= Beginning of Section =

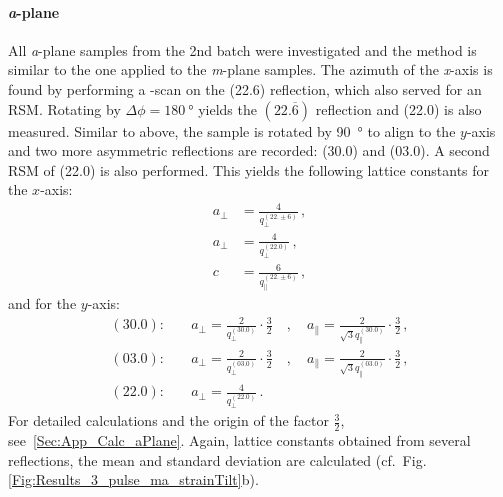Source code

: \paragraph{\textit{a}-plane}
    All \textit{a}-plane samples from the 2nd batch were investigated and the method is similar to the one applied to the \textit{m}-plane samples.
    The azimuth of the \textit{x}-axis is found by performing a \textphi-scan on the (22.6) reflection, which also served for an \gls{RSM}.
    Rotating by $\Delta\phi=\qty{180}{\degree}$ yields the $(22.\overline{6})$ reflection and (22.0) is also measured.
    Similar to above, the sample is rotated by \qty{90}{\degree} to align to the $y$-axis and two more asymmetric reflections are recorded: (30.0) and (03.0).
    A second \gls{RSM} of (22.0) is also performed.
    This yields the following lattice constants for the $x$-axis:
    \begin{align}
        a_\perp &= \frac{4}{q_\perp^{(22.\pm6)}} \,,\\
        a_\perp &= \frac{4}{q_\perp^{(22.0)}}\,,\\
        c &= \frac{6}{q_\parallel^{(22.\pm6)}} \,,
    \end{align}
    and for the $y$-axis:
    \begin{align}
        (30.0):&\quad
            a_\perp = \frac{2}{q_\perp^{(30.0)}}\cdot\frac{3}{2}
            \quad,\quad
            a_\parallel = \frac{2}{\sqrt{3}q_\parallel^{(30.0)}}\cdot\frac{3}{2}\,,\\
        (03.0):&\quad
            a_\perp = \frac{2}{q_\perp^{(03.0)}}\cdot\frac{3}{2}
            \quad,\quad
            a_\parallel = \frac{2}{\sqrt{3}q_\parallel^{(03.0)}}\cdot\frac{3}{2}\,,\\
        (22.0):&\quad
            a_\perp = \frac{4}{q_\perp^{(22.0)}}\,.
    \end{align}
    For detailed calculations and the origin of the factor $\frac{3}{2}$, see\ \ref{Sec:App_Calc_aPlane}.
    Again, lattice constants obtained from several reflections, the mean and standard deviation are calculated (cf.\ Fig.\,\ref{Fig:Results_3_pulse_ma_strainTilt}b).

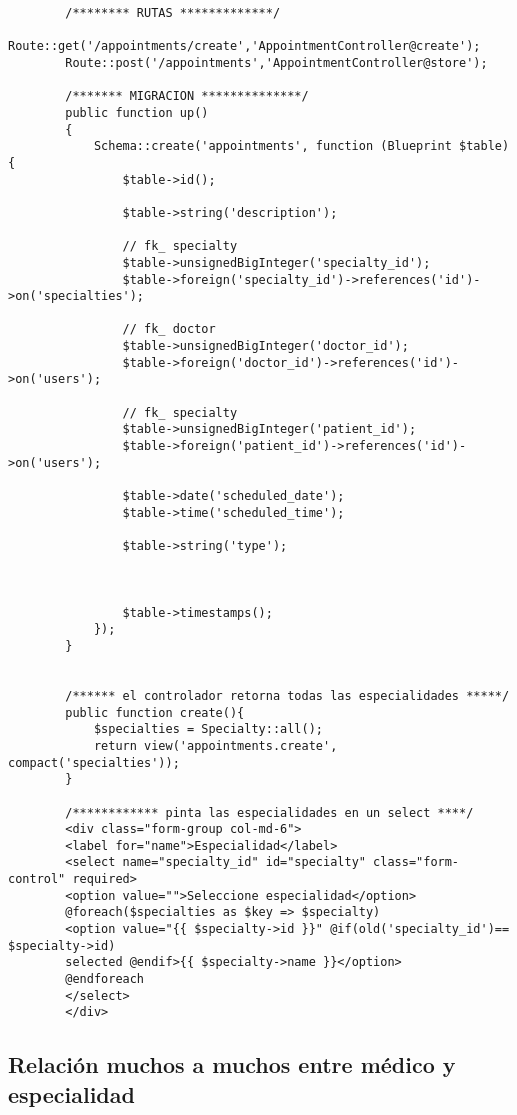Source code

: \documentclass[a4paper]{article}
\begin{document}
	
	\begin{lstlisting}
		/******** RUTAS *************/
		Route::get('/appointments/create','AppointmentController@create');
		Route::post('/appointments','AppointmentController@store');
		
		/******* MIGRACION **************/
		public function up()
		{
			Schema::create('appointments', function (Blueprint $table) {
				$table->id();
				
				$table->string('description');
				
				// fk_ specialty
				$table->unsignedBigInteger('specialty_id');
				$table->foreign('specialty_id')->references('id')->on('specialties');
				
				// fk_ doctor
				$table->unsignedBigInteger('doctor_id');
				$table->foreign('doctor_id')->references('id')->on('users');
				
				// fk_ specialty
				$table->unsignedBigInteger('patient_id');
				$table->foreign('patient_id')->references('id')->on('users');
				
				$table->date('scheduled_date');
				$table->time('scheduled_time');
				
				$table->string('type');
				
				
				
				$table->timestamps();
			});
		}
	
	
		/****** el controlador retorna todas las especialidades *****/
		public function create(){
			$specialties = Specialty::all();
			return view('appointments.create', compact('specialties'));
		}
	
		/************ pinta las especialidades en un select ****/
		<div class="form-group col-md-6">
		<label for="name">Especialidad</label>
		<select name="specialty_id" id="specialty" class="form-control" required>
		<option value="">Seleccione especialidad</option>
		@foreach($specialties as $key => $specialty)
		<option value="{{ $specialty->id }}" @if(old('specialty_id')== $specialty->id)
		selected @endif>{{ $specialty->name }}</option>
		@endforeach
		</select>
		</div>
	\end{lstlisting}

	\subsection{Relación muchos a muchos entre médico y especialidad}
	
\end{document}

= End of Section =
= Beginning of Section =

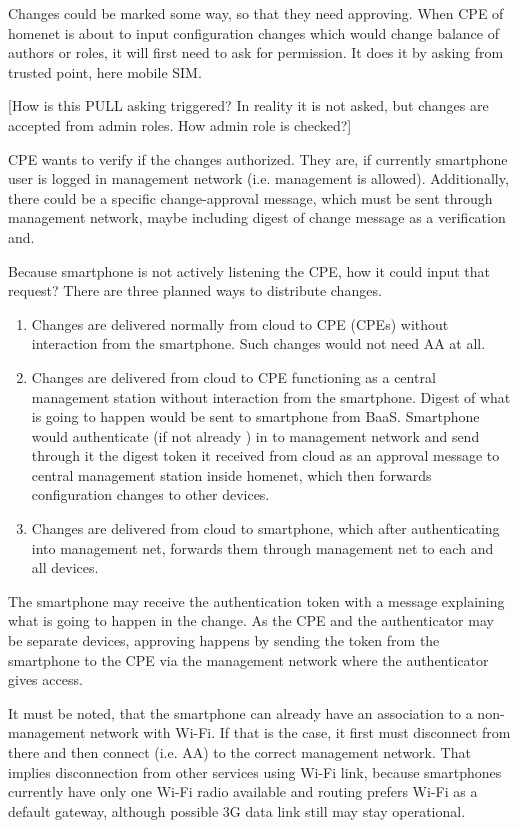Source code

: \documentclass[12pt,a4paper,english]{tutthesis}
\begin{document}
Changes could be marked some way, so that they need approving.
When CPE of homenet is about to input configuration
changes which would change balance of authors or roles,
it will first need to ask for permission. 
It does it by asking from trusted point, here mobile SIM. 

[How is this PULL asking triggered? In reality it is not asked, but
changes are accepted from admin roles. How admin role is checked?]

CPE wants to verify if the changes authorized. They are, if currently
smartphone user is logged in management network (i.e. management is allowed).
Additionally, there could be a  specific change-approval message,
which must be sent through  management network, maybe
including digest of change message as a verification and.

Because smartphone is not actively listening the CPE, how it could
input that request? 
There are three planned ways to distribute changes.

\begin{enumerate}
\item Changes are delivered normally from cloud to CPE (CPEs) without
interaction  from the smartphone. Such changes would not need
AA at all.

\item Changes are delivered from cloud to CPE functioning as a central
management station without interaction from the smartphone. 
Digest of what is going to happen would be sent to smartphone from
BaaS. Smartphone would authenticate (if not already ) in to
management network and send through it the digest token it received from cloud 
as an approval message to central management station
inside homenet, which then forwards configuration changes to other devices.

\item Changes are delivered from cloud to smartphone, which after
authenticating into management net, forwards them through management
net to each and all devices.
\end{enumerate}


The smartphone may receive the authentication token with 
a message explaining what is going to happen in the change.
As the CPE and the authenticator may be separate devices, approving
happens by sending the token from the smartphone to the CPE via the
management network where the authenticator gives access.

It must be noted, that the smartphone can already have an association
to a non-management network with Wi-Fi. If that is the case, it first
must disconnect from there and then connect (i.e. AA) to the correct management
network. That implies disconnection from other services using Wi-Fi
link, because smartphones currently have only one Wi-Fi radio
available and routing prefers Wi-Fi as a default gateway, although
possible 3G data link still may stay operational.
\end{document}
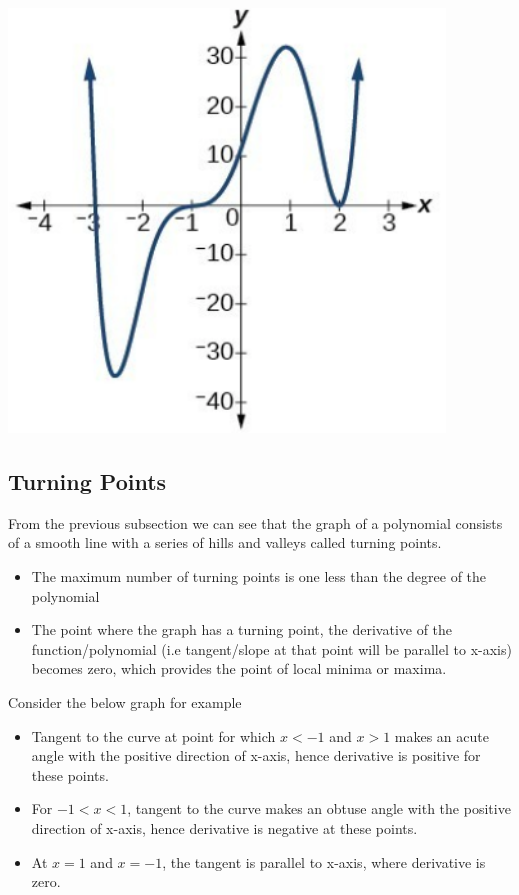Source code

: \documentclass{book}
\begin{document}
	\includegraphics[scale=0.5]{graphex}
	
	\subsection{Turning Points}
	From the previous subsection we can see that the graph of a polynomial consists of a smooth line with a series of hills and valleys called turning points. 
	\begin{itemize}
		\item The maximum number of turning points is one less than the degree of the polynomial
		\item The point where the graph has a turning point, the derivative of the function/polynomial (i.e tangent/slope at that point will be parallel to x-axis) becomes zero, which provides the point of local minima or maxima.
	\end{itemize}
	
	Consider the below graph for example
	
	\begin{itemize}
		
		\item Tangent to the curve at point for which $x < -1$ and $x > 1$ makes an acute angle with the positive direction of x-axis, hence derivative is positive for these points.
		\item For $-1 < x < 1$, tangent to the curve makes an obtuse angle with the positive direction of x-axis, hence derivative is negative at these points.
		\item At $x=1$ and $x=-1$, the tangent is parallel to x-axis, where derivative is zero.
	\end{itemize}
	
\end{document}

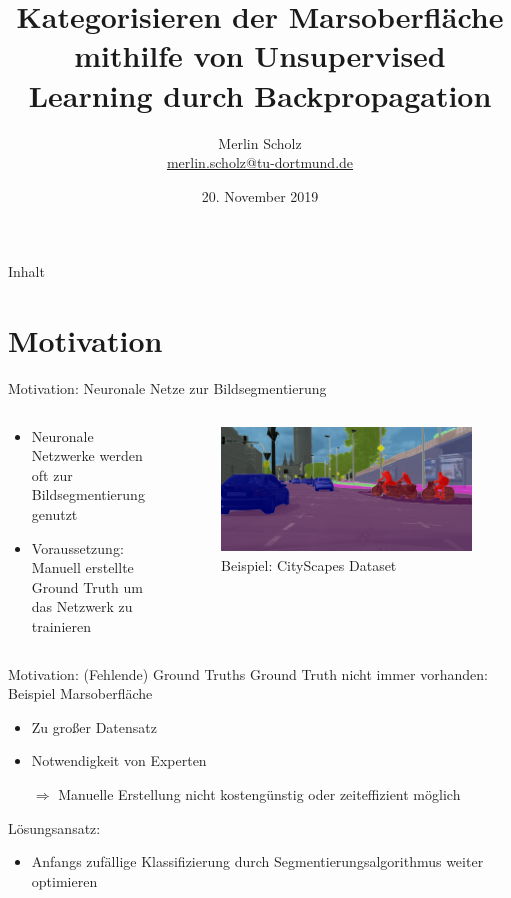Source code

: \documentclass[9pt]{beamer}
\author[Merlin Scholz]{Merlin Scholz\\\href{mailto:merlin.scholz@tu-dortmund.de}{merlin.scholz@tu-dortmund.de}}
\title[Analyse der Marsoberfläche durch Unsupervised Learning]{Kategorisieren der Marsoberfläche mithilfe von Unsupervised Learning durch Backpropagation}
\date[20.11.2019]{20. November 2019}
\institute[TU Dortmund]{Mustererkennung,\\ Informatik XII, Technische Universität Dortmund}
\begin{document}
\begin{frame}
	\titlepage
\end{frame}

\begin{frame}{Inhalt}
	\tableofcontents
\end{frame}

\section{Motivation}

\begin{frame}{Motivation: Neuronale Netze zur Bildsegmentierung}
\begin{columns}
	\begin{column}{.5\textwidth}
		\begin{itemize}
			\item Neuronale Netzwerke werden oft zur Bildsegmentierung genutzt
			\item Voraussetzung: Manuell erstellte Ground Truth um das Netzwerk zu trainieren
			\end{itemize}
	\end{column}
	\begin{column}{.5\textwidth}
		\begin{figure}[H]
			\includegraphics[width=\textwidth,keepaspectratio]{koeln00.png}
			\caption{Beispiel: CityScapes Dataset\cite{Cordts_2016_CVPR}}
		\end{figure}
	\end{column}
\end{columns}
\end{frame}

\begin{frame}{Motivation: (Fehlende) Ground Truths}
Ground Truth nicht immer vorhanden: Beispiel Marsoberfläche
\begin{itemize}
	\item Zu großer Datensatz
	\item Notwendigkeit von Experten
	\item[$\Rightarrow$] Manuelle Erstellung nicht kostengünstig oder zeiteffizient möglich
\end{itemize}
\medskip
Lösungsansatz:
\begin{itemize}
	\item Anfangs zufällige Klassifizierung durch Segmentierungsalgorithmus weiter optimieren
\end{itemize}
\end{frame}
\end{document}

= End of Section =

• **TASK PROMPT**
Show every line in the entries where the string "configuration" occurs.

• **EXERCISE ANSWER**
When CPE of homenet is about to input configuration
inside homenet, which then forwards configuration changes to other devices.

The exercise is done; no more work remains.